Incorporating Enhancements

Every few weeks, Bloodhound refreshes a subset of the Darwin Core data you publish to GBIF. See how it works for more details.

Search for your dataset(s) and find the link to a Frictionless Data package. These zipped, UTF-8 encoded relational files are similar to the Darwin Core Archives you produced for GBIF. They differ in that they more efficiently represent many:many relationships. There is also a breadth of open software libraries in many programming languages that read, validate, and process Frictionless Data. You can also extract the zipped package and import the UTF-8 encoded csv files into any spreadsheet software, provided the files are not excessively large.

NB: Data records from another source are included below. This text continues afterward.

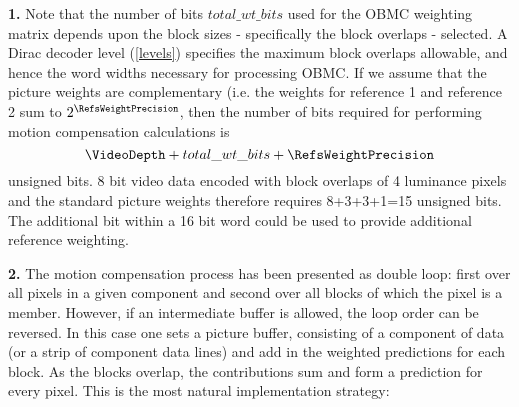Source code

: \begin{informative}

{\bf 1.} Note that the number of bits $total\_wt\_bits$ used for the OBMC weighting matrix depends upon the block sizes - specifically
the block overlaps - selected. A Dirac decoder level (\ref{levels}) specifies the maximum block overlaps allowable, and hence 
the word widths necessary for processing OBMC. If we assume that the picture weights are complementary (i.e. the weights
for reference 1 and reference 2 sum to $2^\RefsWeightPrecision$, then the number of bits required for performing 
motion compensation 
calculations is
\[\VideoDepth+total\_wt\_bits+\RefsWeightPrecision\]
unsigned bits. 8 bit video data encoded with block overlaps of 4 luminance pixels and the standard picture weights therefore
requires 8+3+3+1=15 unsigned bits. The additional bit within a 16 bit word could be used to provide additional reference 
weighting.


{\bf 2.} The motion compensation process has been presented as double loop: first over all 
pixels in a given component and second over all blocks of which the pixel is a member. However, if an intermediate
buffer is allowed, the loop order can be reversed. In this case one sets a picture buffer, consisting of 
a component of data (or a strip of component data lines) and add in the weighted predictions for each block. As the
blocks overlap, the contributions sum and form a prediction for every pixel. This is the most natural implementation
strategy:

\begin{pseudo*}
            \bsELSE
            \bsEND
        \bsEND
    \bsEND
\bsEND
{}
    \bsEND
\bsEND
\end{pseudo*}


\end{informative}

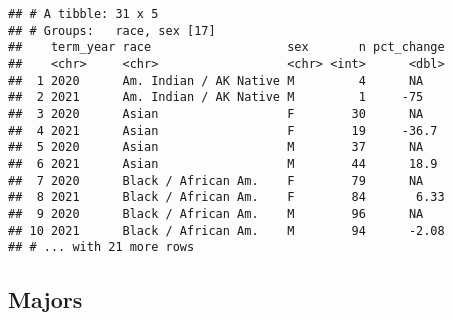 \documentclass[]{article}
\newenvironment{Shaded}{\begin{snugshade}}{\end{snugshade}}
\newcommand{\CommentTok}[1]{\textcolor[rgb]{0.56,0.35,0.01}{\textit{#1}}}
\newcommand{\DataTypeTok}[1]{\textcolor[rgb]{0.13,0.29,0.53}{#1}}
\newcommand{\DecValTok}[1]{\textcolor[rgb]{0.00,0.00,0.81}{#1}}
\newcommand{\KeywordTok}[1]{\textcolor[rgb]{0.13,0.29,0.53}{\textbf{#1}}}
\newcommand{\NormalTok}[1]{#1}
\newcommand{\OperatorTok}[1]{\textcolor[rgb]{0.81,0.36,0.00}{\textbf{#1}}}
\newcommand{\OtherTok}[1]{\textcolor[rgb]{0.56,0.35,0.01}{#1}}
\newcommand{\StringTok}[1]{\textcolor[rgb]{0.31,0.60,0.02}{#1}}
\begin{document}
\begin{Shaded}
\end{Shaded}

\begin{verbatim}
## # A tibble: 31 x 5
## # Groups:   race, sex [17]
##    term_year race                   sex       n pct_change
##    <chr>     <chr>                  <chr> <int>      <dbl>
##  1 2020      Am. Indian / AK Native M         4      NA   
##  2 2021      Am. Indian / AK Native M         1     -75   
##  3 2020      Asian                  F        30      NA   
##  4 2021      Asian                  F        19     -36.7 
##  5 2020      Asian                  M        37      NA   
##  6 2021      Asian                  M        44      18.9 
##  7 2020      Black / African Am.    F        79      NA   
##  8 2021      Black / African Am.    F        84       6.33
##  9 2020      Black / African Am.    M        96      NA   
## 10 2021      Black / African Am.    M        94      -2.08
## # ... with 21 more rows
\end{verbatim}

\hypertarget{majors}{%
\subsection{Majors}\label{majors}}
\end{document}
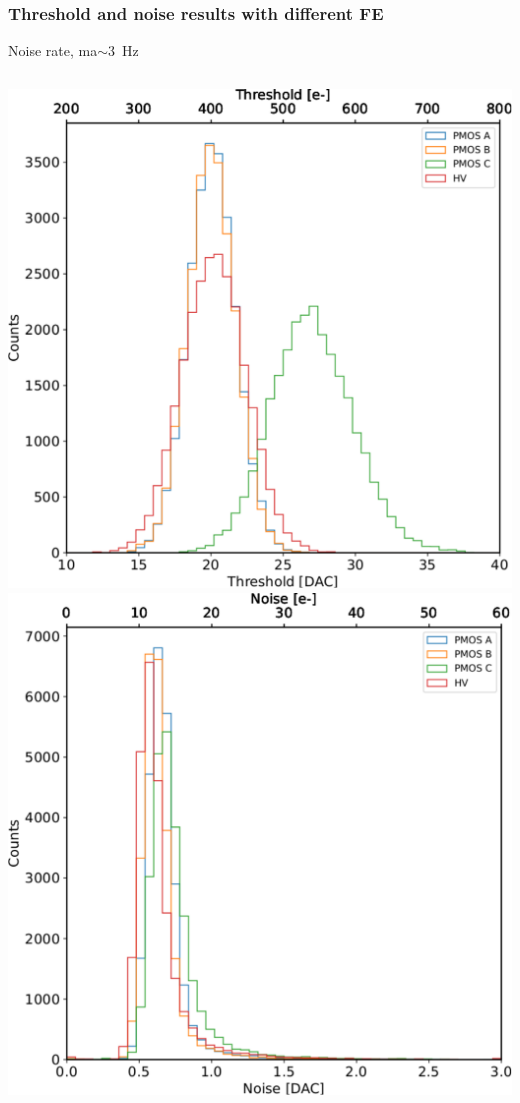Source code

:     \begin{frame}
        \frametitle{Threshold and noise results with different FE}
        Noise rate, ma$\sim$\SI{3}{Hz}

        \begin{columns}
                \includegraphics[width=.95\linewidth]{figures/charaterization/threshold_histogram.pdf}
                \includegraphics[width=.95\linewidth]{figures/charaterization/noise_histogram.pdf} 

\end{columns}
\end{frame}
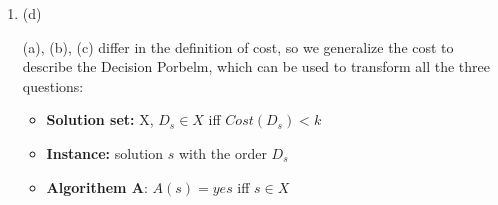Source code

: \documentclass[12pt,a4paper]{article}
\makeatletter
\newtheorem*{solution}{Solution}
\theoremstyle{definition}
\renewenvironment{solution}[1][Solution] {\par\pushQED{\qed}\normalfont\topsep6\p@\@plus6\p@\relax\trivlist\item[\hskip\labelsep\bfseries#1\@addpunct{.}]\ignorespaces}{\popQED\endtrivlist\@endpefalse} \makeatother
\makeatother
\begin{document}
\begin{enumerate}
\begin{solution}
	
	(d)

	(a), (b), (c) differ in the definition of cost, so we generalize the cost to describe the Decision Porbelm, which can be used to 
	transform all the three questions:
	


\begin{itemize}
		\item \textbf{Solution set:} X, $D_s \in X$ iff $Cost(D_s) < k$
        \item \textbf{Instance:} solution $s$ with the order $D_s$
        \item \textbf{Algorithem A}: $A(s) = yes$ iff $s \in X$
	 \end{itemize}



\end{solution}



\end{enumerate}

\end{document}
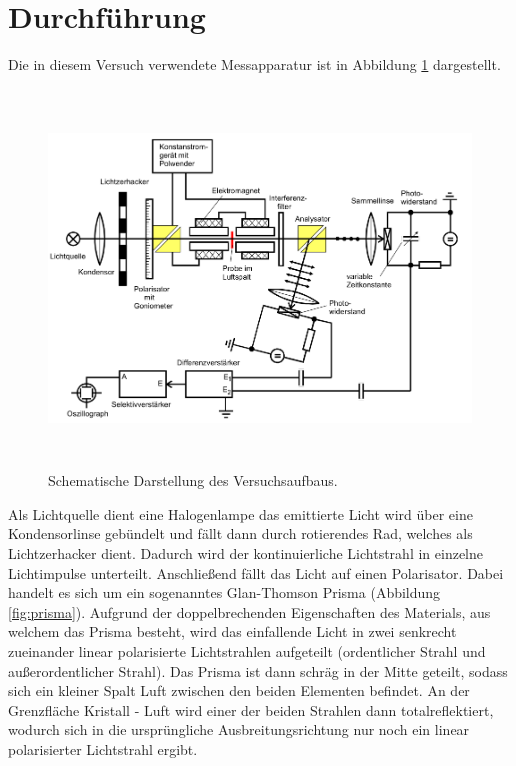 \section{Durchführung}
\label{sec:Durchführung}

Die in diesem Versuch verwendete Messapparatur ist in Abbildung \ref{fig:aufbau}
dargestellt.

\begin{figure}[H]
  \centering
  \includegraphics[height=10cm]{Aufbau.PNG}
  \caption{Schematische Darstellung des Versuchsaufbaus. \cite{sample}}
  \label{fig:aufbau}
\end{figure}

Als Lichtquelle dient eine Halogenlampe das emittierte Licht wird über eine
Kondensorlinse gebündelt und fällt dann durch rotierendes Rad, welches als Lichtzerhacker
dient. Dadurch wird der kontinuierliche Lichtstrahl in einzelne Lichtimpulse unterteilt.
Anschließend fällt das Licht auf einen Polarisator. Dabei handelt es sich um
ein sogenanntes Glan-Thomson Prisma (Abbildung \ref{fig:prisma}). Aufgrund der doppelbrechenden Eigenschaften
des Materials, aus welchem das Prisma besteht, wird das einfallende Licht in
zwei senkrecht zueinander linear polarisierte Lichtstrahlen aufgeteilt (ordentlicher Strahl
und außerordentlicher Strahl). Das Prisma ist dann schräg in der Mitte geteilt,
sodass sich ein kleiner Spalt Luft zwischen den beiden Elementen befindet.
An der Grenzfläche Kristall - Luft wird einer der beiden Strahlen dann totalreflektiert,
wodurch sich in die ursprüngliche Ausbreitungsrichtung nur noch ein linear polarisierter
Lichtstrahl ergibt.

The packages contain a standard datapackage.json metadata file and three csv files: users.csv, occurrences.csv, and attributions.csv. The datapackage.json metadata file contains a "created" timestamp for when the package was last produced. Regeneration of these packages typically occurs once every few weeks but if you would like a more up-to-date version, please create a ticket. The users.csv file contains a list of unique users that were attributed or have claimed specimen records as their own in your dataset. It also contains their full names, aliases, ORCID IDs or Wikidata Q numbers plus birth and death dates for the latter. The occurrences.csv file contains the subset of Darwin Core fields from your specimen records for which attributions have been made. Finally, the attributions.csv file is a join table for the other two csv files and also contains columns for who made the attribution, their ORCID ID, and a timestamp for when they made the attribution.

Assessing Data Quality

In the set of "Help Others" pages where specimen records are attributed to collectors and determiners, there are tabs to Fix and Visualize records. Here, a collector's birth and death dates are cross-referenced against those on their specimen records. Countries on maps and date ranges on charts can also be clicked to execute dynamic filters. In time and as more attributions are made, data quality reports like these on individuals' specimen records may be rolled-up to dataset-level reports. These may be included as additional csv files in your Frictionless Data packages such that you can investigate and repair problem records in your collection management system as required.

Reconcile

OpenRefine logo
OpenRefine reconciliation endpoint:
https://api.bloodhound-tracker.net/reconcile
Recommended Use

The endpoint works best when there is a single name in a person column. Other columns such as Family collected or identified and/or date collected or identified may be optionally used to help adjust the score of returned results. Dates of birth and death (when known) are cross-referenced against the date column you use. Try out the Bloodhound ID endpoint among others on the Reconciliation service test bench.